Pull every line holding the word "grayscale" out of the data and copy it.

====== Material for the task ======

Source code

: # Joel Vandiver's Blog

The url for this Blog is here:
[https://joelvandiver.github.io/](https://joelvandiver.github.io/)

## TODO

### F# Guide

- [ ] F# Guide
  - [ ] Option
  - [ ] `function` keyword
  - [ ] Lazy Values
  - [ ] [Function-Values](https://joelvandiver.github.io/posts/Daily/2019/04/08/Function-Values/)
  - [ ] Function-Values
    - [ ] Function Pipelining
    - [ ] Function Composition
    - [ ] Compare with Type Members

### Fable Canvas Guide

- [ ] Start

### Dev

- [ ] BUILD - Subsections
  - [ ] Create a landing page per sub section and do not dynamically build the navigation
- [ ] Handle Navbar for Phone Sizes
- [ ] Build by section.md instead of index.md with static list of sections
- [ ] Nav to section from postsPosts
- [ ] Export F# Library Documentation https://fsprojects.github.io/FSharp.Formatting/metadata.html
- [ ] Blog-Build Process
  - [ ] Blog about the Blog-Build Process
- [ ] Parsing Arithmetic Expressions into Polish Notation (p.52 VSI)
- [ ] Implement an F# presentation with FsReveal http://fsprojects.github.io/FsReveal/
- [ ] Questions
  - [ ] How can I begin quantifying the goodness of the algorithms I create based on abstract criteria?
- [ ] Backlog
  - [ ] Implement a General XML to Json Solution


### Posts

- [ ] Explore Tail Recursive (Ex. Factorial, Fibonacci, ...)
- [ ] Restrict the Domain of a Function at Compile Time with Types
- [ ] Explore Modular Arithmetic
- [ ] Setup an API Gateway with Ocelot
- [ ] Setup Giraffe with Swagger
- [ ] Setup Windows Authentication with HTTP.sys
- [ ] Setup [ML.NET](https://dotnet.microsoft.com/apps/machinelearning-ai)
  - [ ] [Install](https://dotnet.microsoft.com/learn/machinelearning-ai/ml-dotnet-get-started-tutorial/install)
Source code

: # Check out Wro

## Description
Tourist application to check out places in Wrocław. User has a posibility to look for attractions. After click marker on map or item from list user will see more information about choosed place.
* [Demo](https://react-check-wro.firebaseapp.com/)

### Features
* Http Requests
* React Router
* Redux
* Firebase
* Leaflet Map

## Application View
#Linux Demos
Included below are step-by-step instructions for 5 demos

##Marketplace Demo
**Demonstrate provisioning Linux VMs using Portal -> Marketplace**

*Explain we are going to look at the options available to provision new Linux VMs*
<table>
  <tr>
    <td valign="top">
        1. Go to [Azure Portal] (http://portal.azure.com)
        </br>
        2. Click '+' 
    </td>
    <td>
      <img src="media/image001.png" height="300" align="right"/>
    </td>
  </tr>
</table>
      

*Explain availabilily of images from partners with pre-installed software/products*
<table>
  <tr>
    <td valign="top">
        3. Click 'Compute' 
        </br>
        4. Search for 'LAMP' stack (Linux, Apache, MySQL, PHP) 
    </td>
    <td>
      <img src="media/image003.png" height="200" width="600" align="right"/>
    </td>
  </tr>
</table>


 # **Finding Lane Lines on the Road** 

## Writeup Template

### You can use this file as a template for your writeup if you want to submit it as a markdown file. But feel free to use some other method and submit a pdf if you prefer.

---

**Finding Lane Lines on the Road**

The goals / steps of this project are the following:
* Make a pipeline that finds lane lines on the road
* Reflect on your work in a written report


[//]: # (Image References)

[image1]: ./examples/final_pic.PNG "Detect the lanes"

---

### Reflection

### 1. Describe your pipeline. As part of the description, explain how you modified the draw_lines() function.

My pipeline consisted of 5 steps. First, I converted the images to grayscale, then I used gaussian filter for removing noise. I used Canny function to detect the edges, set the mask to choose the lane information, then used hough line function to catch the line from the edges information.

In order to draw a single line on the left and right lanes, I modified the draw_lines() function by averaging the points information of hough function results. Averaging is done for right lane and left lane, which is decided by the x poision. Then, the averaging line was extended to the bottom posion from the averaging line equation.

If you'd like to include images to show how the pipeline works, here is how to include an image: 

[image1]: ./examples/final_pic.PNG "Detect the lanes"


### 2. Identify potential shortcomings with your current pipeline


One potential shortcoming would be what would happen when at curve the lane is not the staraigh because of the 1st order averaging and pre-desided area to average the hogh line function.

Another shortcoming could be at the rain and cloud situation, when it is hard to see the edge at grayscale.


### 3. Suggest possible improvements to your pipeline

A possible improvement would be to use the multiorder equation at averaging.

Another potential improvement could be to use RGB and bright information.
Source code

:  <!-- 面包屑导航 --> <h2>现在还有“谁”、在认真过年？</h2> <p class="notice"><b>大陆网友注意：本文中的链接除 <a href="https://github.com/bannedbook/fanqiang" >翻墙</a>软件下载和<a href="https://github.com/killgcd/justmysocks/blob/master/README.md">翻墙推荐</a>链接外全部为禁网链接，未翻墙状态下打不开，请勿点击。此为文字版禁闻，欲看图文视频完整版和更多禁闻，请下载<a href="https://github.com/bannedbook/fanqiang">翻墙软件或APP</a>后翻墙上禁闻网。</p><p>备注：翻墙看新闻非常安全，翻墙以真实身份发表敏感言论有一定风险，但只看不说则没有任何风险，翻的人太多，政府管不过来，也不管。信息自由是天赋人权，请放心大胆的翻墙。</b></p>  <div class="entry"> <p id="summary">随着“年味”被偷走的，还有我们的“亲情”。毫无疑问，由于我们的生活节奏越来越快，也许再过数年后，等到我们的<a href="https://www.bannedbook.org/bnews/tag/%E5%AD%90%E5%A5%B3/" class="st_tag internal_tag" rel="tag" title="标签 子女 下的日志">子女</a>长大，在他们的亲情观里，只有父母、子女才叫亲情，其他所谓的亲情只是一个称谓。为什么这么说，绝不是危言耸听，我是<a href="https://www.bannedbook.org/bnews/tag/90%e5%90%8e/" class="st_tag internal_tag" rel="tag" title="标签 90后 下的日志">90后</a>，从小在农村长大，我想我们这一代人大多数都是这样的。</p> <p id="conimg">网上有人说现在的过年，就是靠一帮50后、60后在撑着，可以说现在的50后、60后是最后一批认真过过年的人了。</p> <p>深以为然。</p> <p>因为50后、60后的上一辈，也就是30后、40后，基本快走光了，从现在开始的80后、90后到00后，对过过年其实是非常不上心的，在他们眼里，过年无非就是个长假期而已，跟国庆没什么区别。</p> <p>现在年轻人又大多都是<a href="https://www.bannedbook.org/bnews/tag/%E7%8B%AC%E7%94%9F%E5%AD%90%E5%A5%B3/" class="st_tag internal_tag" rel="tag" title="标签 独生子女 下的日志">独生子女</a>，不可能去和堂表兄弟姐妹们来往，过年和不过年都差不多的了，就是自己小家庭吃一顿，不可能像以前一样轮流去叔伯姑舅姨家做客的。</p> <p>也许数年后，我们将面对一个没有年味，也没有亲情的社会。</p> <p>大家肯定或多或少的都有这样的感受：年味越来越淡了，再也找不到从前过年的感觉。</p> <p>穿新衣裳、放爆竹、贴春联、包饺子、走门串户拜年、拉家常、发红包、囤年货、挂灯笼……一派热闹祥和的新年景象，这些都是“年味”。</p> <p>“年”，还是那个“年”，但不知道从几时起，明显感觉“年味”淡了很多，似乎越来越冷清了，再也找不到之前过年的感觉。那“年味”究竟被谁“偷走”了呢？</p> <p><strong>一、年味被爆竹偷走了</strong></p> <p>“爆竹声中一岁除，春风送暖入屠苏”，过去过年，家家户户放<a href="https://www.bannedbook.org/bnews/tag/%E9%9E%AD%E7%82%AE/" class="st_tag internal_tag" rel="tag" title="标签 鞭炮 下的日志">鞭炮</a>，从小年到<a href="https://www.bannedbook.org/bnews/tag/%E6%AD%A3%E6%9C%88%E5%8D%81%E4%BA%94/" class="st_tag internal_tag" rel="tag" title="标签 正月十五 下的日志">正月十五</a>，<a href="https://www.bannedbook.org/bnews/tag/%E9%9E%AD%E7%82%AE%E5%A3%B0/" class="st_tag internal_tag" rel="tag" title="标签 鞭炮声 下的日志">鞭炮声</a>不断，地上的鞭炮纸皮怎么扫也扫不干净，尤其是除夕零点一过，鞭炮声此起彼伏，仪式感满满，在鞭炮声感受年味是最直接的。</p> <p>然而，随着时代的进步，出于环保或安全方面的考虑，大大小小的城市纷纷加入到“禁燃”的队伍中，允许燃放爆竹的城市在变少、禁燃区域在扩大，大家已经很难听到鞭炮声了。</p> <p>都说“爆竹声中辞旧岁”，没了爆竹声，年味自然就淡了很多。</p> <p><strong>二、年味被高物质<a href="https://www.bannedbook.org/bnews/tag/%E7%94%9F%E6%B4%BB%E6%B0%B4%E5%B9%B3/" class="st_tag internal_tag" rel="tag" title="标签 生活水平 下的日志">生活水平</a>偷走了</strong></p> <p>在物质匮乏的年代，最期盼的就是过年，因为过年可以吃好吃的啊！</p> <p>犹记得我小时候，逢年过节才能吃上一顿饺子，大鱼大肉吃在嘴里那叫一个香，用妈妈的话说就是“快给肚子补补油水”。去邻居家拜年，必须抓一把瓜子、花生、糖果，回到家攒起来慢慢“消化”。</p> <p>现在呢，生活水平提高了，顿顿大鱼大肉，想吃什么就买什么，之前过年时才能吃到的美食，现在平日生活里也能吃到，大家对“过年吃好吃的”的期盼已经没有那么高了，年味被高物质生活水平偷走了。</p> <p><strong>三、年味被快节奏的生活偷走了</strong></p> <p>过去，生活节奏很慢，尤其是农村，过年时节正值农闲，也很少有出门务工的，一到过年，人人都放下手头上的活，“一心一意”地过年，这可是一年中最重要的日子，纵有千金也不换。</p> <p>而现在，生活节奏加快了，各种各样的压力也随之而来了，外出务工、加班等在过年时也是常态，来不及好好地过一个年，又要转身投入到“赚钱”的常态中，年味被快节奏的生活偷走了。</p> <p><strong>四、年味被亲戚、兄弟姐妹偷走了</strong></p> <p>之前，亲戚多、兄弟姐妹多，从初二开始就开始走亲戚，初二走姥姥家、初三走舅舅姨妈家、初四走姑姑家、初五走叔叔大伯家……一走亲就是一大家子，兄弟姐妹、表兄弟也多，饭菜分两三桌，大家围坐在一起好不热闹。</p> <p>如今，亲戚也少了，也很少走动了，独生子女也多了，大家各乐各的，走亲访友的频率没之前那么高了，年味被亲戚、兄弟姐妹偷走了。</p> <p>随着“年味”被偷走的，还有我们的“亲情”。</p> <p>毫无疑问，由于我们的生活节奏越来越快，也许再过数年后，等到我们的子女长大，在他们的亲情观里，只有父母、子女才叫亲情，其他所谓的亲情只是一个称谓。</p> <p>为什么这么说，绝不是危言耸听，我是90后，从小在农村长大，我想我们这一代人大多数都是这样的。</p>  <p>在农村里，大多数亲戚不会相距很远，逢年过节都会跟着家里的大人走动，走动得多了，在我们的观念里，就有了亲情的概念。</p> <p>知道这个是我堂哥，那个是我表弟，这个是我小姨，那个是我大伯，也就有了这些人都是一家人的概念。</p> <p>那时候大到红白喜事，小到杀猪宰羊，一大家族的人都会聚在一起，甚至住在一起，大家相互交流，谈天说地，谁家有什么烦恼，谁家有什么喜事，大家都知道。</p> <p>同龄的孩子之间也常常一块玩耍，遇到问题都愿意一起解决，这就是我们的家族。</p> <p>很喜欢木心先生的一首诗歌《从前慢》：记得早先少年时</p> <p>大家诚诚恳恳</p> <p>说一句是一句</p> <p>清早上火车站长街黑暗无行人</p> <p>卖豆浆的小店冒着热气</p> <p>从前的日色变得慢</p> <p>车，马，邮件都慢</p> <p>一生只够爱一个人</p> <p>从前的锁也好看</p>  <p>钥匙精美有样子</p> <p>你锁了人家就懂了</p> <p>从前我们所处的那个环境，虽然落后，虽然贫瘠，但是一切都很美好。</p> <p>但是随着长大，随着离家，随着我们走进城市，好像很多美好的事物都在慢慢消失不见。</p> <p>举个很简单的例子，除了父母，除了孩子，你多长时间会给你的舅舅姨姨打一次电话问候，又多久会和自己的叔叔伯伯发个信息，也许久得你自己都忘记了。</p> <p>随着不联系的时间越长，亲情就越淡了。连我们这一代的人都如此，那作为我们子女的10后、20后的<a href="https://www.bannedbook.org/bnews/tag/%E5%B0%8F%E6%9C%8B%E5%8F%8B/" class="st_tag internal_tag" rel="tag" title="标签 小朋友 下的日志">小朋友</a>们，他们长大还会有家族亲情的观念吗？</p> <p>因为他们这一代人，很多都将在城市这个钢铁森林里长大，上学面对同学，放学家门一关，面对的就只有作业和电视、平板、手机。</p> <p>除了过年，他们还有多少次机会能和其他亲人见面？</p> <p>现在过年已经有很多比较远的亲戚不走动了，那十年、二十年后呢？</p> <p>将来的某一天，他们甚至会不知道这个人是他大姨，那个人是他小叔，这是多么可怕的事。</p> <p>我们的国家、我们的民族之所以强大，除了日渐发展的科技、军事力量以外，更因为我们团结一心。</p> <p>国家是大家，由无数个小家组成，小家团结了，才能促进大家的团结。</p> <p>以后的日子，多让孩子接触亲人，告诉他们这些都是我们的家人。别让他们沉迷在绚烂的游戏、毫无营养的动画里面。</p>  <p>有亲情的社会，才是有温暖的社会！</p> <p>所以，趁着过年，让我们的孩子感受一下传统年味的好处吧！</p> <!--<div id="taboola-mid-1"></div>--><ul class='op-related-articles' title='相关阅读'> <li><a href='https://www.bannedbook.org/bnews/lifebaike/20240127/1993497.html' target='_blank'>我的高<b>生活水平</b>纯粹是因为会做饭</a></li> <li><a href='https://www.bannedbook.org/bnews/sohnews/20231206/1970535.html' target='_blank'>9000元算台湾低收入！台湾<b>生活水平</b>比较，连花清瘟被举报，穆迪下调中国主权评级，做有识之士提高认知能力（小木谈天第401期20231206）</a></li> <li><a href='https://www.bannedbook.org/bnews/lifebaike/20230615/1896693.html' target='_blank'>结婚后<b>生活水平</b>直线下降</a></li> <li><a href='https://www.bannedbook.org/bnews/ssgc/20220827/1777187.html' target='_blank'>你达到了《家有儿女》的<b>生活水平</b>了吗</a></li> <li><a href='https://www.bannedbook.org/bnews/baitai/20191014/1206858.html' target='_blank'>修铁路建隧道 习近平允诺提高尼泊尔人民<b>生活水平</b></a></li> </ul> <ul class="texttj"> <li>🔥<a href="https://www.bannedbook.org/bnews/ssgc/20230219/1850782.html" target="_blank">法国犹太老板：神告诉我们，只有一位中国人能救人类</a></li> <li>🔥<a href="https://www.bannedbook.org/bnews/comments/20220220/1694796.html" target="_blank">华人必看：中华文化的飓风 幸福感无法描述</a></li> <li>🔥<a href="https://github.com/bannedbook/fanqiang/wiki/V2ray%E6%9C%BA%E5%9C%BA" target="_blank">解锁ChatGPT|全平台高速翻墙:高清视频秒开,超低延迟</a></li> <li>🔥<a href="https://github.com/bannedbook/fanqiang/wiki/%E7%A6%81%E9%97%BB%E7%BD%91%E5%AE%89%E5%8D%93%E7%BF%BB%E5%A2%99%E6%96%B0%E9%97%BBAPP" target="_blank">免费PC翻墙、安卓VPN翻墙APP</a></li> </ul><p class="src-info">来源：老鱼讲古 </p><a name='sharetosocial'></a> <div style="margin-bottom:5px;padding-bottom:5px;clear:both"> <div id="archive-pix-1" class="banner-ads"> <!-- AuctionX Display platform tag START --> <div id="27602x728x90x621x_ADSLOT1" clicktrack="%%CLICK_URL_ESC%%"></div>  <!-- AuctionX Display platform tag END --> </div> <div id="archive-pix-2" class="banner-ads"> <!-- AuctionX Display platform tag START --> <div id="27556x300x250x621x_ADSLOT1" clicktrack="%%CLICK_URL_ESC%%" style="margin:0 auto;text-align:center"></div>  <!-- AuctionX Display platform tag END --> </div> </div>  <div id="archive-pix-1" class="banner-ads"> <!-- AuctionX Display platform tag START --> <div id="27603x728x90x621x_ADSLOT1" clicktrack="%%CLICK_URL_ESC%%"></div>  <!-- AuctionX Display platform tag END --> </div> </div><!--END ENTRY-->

======

**Task result**
My pipeline consisted of 5 steps. First, I converted the images to grayscale, then I used gaussian filter for removing noise. I used Canny function to detect the edges, set the mask to choose the lane information, then used hough line function to catch the line from the edges information.
Another shortcoming could be at the rain and cloud situation, when it is hard to see the edge at grayscale.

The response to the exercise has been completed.